While acknowledging that the July producer price inflation was hotter-than-expected, the economist said corporate earnings showed that companies were absorbing the increased cost, which in turn had hit their margins.
Also, Japanese data showed that exporters to the U.S. are taking a hit as well, he said, adding that the pass-through is not as high as many people expect.
The economist expects inflation to remain stable at the 2.5%-3% rate. “If the Federal Reserve were to decide on a target today as opposed to being a hostage to a target from the old days, it would be in the 2.5%-3% range,” he said, adding, “That is stable inflation for an economy going through structural change.”
The market, which rose to record highs earlier this month on rate cut expectations, has given back some ground since then. The Invesco QQQ Trust (QQQ), an exchange-traded fund (ETF) that tracks the Nasdaq 100 Index, and the SPDR S&P 500 ETF (SPY) are still up 11% and 9.53%, respectively, for the year-to-date period.
El-Erian also defended his earlier call for the resignation of the Fed Chair Jerome Powell. “The longer he stays there, the more he attracts attacks on the institution, the greater the attacks, the greater the risk to its independence,” he said.
“Don’t underestimate the role of the Chair: People would describe the Fed as ‘Chair-centric,’ meaning the chair has enormous influence on decisions.”

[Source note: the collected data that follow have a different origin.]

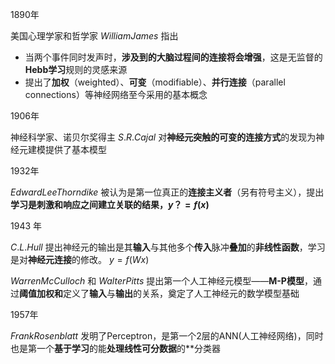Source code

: 1890年

美国心理学家和哲学家 $William James$ 指出

- 当两个事件同时发声时，**涉及到的大脑过程间的连接将会增强**，这是无监督的**Hebb学习**规则的灵感来源
- 提出了**加权**（weighted）、**可变**（modifiable）、**并行连接**（parallel connections）等神经网络至今采用的基本概念



1906年

神经科学家、诺贝尔奖得主 $S.R.Cajal$ 对**神经元突触的可变的连接方式**的发现为神经元建模提供了基本模型



1932年

 $Edward Lee Thorndike$  被认为是第一位真正的**连接主义者**（另有符号主义），提出**学习是刺激和响应之间建立关联的结果，$y？=f(x)$**



1943 年

$C.L.Hull$ 提出神经元的输出是其**输入**与其他多个**传入**脉冲**叠加**的**非线性函数**，学习是对**神经元连接**的修改。 $y=f(Wx)$

$Warren McCulloch$ 和 $Walter Pitts$ 提出第一个人工神经元模型——**M-P模型**，通过**阈值加权和**定义了**输入**与**输出**的关系，奠定了人工神经元的数学模型基础



1957年

$Frank Rosenblatt$ 发明了Perceptron，是第一个2层的ANN(人工神经网络)，同时也是第一个**基于学习**的能**处理线性可分数据**的**分类器
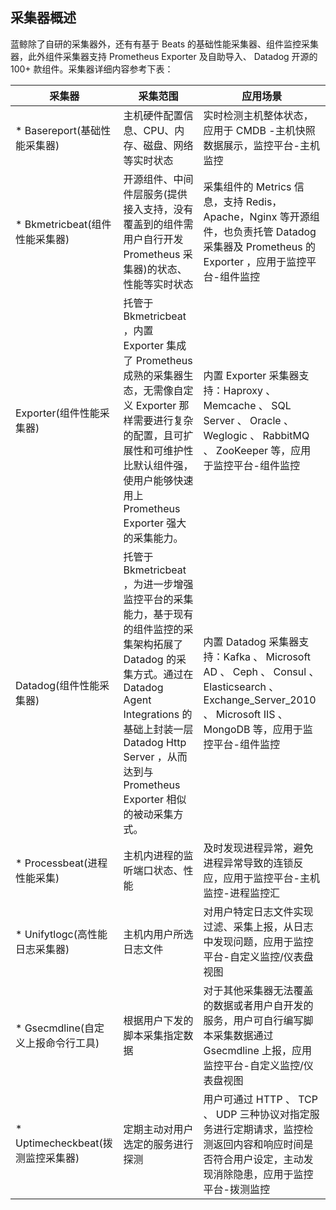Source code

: ## 采集器概述

蓝鲸除了自研的采集器外，还有有基于 Beats 的基础性能采集器、组件监控采集器，此外组件采集器支持 Prometheus Exporter 及自助导入、 Datadog 开源的 100+ 款组件。采集器详细内容参考下表：


| 采集器 | 采集范围 | 应用场景 |
| ------| -------- | ------- |
| * Basereport(基础性能采集器)| 主机硬件配置信息、CPU、内存、磁盘、网络等实时状态 | 实时检测主机整体状态，应用于 CMDB -主机快照数据展示，监控平台-主机监控 |
| * Bkmetricbeat(组件性能采集器)| 开源组件、中间件层服务(提供接入支持，没有覆盖到的组件需用户自行开发 Prometheus 采集器)的状态、性能等实时状态 | 采集组件的 Metrics 信息，支持 Redis，Apache，Nginx 等开源组件，也负责托管 Datadog 采集器及 Prometheus 的 Exporter ，应用于监控平台-组件监控 |
| Exporter(组件性能采集器)| 托管于 Bkmetricbeat ，内置 Exporter 集成了 Prometheus 成熟的采集器生态，无需像自定义 Exporter 那样需要进行复杂的配置，且可扩展性和可维护性比默认组件强，使用户能够快速用上 Prometheus Exporter 强大的采集能力。  | 内置 Exporter 采集器支持：Haproxy 、 Memcache 、 SQL Server 、 Oracle 、 Weglogic 、 RabbitMQ  、 ZooKeeper 等，应用于监控平台-组件监控 |
| Datadog(组件性能采集器)| 托管于 Bkmetricbeat ，为进一步增强监控平台的采集能力，基于现有的组件监控的采集架构拓展了 Datadog 的采集方式。通过在 Datadog Agent Integrations 的基础上封装一层 Datadog Http Server ，从而达到与 Prometheus Exporter 相似的被动采集方式。| 内置 Datadog 采集器支持：Kafka 、 Microsoft AD 、 Ceph 、 Consul 、 Elasticsearch 、 Exchange_Server_2010 、 Microsoft IIS 、 MongoDB 等，应用于监控平台-组件监控 |
| * Processbeat(进程性能采集)| 主机内进程的监听端口状态、性能 | 及时发现进程异常，避免进程异常导致的连锁反应，应用于监控平台-主机监控-进程监控汇 |
| * Unifytlogc(高性能日志采集器)| 主机内用户所选日志文件 | 对用户特定日志文件实现过滤、采集上报，从日志中发现问题，应用于监控平台-自定义监控/仪表盘视图 |
| * Gsecmdline(自定义上报命令行工具)| 根据用户下发的脚本采集指定数据 | 对于其他采集器无法覆盖的数据或者用户自开发的服务，用户可自行编写脚本采集数据通过 Gsecmdline 上报，应用监控平台-自定义监控/仪表盘视图 |
| * Uptimecheckbeat(拨测监控采集器)| 定期主动对用户选定的服务进行探测 | 用户可通过 HTTP 、 TCP 、 UDP 三种协议对指定服务进行定期请求，监控检测返回内容和响应时间是否符合用户设定，主动发现消除隐患，应用于监控平台-拨测监控 |
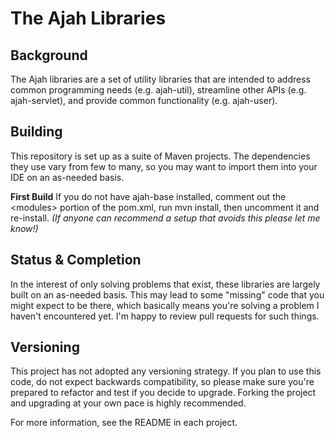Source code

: # The Ajah Libraries #

##  Background ##

The Ajah libraries are a set of utility libraries that are intended to address common programming needs (e.g. ajah-util), streamline other APIs (e.g. ajah-servlet), and provide common functionality (e.g. ajah-user).

##  Building ##
This repository is set up as a suite of Maven projects.  The dependencies they use vary from few to many, so you may want to import them into your IDE on an as-needed basis.

**First Build**
If you do not have ajah-base installed, comment out the &lt;modules> portion of the pom.xml, run mvn install, then uncomment it and re-install. *(If anyone can recommend a setup that avoids this please let me know!)*

##  Status & Completion ##
In the interest of only solving problems that exist, these libraries are largely built on an as-needed basis.  This may lead to some "missing" code that you might expect to be there, which basically means you're solving a problem I haven't encountered yet.  I'm happy to review pull requests for such things.

## Versioning ##
This project has not adopted any versioning strategy.  If you plan to use this code, do not expect backwards compatibility, so please make sure you're prepared to refactor and test if you decide to upgrade.  Forking the project and upgrading at your own pace is highly recommended.

For more information, see the README in each project.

President Donald Trump has been taking up cudgels against Powell for his intransigent stance concerning the Fed funds rate. As recently as Tuesday, he took a jibe at the Fed chair for being “Too Late” with rate cuts, blaming the latter for the housing market’s malaise. “People can’t get a Mortgage because of him. There is no Inflation, and every sign is pointing to a major Rate Cut. ‘Too Late’ is a disaster!” the president said.
El-Erian also noted that people generally prefer not to go against the chair, given that the Fed lacks external members, which also makes it susceptible to groupthink.
According to El-Erian, the Fed is currently captive to data dependency, but warned that the problem with the approach is that the data is backward-looking.
The economist said his view that the Fed should have cut rates in July is an economic argument and not a political argument.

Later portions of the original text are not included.